What to do - List all lines of the data containing the word "Kulturhof".

━━━━━━━━

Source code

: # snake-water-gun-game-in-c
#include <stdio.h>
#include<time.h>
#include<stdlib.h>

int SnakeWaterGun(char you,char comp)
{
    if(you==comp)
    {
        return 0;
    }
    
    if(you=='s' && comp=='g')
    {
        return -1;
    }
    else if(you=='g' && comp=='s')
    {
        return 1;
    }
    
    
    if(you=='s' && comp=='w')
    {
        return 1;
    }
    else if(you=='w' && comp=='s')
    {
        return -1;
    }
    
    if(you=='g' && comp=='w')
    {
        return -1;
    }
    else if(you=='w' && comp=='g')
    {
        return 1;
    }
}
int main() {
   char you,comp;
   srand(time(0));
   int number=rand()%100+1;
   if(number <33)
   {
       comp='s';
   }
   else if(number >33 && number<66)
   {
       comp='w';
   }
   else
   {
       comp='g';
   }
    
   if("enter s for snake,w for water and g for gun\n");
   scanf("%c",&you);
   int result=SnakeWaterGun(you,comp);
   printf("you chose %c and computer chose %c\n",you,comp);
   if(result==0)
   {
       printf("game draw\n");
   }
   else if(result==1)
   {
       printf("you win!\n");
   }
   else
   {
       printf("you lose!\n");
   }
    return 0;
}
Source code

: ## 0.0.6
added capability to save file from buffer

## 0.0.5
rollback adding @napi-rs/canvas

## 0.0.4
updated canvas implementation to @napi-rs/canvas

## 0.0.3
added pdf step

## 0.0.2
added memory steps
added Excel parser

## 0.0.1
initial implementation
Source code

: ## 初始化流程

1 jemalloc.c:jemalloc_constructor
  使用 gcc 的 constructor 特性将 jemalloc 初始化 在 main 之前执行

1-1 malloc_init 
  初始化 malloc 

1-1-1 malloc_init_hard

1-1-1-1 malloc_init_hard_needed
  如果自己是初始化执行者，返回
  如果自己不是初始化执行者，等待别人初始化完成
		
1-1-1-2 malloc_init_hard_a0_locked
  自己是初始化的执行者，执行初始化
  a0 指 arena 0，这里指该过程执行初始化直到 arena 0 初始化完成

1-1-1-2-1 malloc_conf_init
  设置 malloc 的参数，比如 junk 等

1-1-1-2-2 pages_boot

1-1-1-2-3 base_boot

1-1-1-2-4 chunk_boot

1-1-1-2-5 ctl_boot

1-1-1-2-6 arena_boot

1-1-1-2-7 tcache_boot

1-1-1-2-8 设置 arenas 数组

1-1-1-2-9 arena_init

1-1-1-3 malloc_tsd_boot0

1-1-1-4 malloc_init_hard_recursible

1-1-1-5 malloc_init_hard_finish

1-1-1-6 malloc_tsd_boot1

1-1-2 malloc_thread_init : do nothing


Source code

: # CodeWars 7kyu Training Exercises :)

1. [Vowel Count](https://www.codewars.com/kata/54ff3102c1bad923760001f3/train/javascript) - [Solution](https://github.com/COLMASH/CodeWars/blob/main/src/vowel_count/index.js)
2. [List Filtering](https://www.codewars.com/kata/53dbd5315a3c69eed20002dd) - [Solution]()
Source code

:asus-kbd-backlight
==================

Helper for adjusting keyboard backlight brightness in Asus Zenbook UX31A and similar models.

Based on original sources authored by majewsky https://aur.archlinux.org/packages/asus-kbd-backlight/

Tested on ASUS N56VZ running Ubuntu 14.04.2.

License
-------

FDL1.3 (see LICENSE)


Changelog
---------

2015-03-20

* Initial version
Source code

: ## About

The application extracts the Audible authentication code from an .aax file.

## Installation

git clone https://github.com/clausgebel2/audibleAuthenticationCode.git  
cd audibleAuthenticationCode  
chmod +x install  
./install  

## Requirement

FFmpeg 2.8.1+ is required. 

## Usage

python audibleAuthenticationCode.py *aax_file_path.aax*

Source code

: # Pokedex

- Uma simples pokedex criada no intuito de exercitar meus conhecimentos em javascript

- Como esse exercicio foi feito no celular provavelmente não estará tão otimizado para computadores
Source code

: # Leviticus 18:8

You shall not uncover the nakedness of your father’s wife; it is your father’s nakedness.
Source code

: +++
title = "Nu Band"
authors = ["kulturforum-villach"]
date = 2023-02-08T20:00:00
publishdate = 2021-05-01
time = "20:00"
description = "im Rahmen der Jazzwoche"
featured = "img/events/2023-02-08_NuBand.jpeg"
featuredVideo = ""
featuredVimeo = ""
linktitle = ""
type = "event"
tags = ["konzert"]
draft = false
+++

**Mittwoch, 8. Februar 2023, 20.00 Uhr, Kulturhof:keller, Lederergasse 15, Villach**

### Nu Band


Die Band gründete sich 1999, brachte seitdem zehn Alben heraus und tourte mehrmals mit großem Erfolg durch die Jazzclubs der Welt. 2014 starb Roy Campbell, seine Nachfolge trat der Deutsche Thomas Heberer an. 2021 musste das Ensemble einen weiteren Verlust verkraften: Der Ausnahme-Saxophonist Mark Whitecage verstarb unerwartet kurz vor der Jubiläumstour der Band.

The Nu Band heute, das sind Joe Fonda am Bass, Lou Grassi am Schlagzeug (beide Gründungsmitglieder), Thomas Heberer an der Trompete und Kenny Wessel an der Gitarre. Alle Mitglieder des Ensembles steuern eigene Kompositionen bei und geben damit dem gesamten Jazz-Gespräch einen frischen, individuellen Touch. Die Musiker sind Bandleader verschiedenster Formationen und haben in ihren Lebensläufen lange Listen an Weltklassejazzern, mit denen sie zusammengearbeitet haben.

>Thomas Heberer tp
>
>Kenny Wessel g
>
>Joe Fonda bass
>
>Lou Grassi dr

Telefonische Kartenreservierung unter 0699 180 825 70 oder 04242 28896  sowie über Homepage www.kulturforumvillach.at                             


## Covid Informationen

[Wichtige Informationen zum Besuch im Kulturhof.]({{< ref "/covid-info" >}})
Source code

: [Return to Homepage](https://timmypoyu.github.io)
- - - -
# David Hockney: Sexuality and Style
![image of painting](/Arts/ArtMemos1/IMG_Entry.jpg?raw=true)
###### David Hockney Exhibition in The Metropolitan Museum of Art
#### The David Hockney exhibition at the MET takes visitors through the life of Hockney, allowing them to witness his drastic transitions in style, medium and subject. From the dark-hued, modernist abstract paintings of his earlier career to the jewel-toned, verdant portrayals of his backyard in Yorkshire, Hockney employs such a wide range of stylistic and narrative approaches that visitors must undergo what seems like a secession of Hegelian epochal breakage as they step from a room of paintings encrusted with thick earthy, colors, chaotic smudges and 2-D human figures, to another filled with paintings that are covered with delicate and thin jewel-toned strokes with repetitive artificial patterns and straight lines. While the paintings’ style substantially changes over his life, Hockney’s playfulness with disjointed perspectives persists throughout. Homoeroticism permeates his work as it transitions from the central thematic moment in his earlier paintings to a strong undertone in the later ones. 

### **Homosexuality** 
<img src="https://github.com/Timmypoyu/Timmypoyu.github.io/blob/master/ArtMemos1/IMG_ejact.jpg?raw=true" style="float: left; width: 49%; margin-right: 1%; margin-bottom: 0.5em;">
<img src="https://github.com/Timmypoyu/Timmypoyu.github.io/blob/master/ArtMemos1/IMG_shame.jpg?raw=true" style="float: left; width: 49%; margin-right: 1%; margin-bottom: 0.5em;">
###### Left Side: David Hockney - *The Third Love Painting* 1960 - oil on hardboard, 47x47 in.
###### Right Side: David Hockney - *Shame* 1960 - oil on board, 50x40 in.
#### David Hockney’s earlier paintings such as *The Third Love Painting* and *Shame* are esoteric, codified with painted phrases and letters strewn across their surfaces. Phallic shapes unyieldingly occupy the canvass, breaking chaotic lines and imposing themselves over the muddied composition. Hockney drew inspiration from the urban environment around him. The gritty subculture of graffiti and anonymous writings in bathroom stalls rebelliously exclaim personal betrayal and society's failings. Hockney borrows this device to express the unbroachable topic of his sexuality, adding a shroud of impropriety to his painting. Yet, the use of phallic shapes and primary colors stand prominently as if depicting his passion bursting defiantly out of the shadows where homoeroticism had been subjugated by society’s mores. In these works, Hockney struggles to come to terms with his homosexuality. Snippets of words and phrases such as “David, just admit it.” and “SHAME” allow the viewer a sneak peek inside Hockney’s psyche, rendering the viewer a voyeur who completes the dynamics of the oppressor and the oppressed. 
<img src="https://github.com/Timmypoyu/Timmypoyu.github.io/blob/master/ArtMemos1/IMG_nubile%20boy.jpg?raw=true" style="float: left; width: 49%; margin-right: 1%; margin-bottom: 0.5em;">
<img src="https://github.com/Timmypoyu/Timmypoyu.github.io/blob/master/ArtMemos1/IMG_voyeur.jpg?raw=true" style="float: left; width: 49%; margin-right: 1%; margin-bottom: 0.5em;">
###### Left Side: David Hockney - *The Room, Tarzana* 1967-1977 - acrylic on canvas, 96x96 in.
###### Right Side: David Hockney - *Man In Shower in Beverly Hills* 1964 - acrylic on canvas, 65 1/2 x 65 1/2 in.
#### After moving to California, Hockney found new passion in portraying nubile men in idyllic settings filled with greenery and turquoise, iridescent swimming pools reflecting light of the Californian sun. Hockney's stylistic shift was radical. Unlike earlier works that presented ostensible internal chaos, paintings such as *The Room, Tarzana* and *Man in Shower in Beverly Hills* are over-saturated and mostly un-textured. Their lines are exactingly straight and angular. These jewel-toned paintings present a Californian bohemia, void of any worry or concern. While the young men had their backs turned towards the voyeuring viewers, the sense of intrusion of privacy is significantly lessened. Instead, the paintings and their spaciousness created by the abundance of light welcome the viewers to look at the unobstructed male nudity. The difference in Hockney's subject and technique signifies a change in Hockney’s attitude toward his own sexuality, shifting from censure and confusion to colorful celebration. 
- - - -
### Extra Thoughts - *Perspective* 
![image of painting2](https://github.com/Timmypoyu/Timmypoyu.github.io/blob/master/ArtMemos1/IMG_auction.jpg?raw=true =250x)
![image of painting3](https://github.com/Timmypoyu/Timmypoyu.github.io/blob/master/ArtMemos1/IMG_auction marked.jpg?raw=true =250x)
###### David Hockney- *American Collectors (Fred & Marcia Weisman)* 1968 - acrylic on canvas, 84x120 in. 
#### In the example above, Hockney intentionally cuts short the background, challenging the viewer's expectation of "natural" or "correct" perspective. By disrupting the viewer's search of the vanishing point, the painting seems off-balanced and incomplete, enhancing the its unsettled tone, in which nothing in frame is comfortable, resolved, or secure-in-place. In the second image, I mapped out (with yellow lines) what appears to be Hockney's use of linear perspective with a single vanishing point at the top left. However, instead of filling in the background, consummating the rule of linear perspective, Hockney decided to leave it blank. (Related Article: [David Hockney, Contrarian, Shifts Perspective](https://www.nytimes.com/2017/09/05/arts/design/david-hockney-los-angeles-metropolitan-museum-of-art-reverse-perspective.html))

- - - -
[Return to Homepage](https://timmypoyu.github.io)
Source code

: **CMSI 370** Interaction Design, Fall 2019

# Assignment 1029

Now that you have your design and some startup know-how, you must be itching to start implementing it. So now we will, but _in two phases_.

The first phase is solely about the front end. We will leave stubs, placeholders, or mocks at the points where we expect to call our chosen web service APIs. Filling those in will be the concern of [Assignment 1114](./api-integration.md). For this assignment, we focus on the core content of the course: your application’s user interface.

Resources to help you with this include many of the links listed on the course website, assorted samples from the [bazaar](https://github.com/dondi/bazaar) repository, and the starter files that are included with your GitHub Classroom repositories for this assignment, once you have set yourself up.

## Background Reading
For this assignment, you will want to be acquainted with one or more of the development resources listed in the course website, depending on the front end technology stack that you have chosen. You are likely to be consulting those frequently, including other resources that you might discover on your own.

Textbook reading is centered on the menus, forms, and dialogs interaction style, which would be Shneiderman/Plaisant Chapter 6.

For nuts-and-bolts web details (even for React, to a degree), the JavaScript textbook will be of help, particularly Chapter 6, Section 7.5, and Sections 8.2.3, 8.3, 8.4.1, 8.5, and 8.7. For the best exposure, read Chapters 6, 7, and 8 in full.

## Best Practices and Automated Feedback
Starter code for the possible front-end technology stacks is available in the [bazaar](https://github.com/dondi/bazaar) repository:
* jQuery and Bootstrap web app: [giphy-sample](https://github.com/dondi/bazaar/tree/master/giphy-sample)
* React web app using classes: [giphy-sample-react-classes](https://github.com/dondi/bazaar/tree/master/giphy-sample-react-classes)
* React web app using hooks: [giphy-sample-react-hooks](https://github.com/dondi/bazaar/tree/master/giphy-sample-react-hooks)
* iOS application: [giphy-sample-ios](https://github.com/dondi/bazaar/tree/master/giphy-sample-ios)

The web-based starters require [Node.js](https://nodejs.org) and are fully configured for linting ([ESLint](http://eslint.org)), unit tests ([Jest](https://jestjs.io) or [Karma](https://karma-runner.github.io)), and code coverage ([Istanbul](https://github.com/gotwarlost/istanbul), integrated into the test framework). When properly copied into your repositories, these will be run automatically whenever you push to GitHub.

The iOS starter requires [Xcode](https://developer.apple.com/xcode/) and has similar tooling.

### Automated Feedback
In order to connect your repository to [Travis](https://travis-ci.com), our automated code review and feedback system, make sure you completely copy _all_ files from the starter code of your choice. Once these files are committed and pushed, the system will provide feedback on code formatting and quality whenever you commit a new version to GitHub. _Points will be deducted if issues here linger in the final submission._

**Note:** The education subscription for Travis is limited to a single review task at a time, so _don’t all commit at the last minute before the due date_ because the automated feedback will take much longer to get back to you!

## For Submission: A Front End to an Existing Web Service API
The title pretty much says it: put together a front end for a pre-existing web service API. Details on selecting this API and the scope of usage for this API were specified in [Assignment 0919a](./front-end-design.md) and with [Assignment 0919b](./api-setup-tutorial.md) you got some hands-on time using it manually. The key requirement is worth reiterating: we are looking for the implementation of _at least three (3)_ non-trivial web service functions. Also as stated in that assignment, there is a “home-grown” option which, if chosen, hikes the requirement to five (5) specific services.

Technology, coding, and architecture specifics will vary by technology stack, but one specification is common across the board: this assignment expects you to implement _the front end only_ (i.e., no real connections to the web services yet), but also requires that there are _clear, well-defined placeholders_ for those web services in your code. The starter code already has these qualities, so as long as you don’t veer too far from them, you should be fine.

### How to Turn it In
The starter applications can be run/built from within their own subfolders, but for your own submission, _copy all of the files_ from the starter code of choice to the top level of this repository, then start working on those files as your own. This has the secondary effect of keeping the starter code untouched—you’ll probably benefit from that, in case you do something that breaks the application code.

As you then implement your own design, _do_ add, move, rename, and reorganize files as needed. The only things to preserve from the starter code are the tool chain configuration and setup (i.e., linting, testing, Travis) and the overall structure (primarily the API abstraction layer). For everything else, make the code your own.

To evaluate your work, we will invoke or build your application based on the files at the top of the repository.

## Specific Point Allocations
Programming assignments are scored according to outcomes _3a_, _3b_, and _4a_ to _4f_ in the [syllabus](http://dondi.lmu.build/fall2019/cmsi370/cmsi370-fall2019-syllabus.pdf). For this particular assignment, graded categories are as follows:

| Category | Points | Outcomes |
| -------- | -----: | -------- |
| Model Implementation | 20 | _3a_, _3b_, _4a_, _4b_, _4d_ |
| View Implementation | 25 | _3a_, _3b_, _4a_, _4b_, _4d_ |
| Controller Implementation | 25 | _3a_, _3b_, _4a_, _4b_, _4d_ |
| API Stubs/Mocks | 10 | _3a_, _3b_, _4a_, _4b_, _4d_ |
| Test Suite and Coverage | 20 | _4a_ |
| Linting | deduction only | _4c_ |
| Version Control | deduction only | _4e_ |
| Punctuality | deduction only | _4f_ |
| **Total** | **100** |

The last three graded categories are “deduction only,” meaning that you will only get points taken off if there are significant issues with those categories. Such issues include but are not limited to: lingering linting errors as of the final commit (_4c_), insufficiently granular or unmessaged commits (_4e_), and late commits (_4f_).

━━━━━━━━

Output of the exercise -
**Mittwoch, 8. Februar 2023, 20.00 Uhr, Kulturhof:keller, Lederergasse 15, Villach**
[Wichtige Informationen zum Besuch im Kulturhof.]({{< ref "/covid-info" >}})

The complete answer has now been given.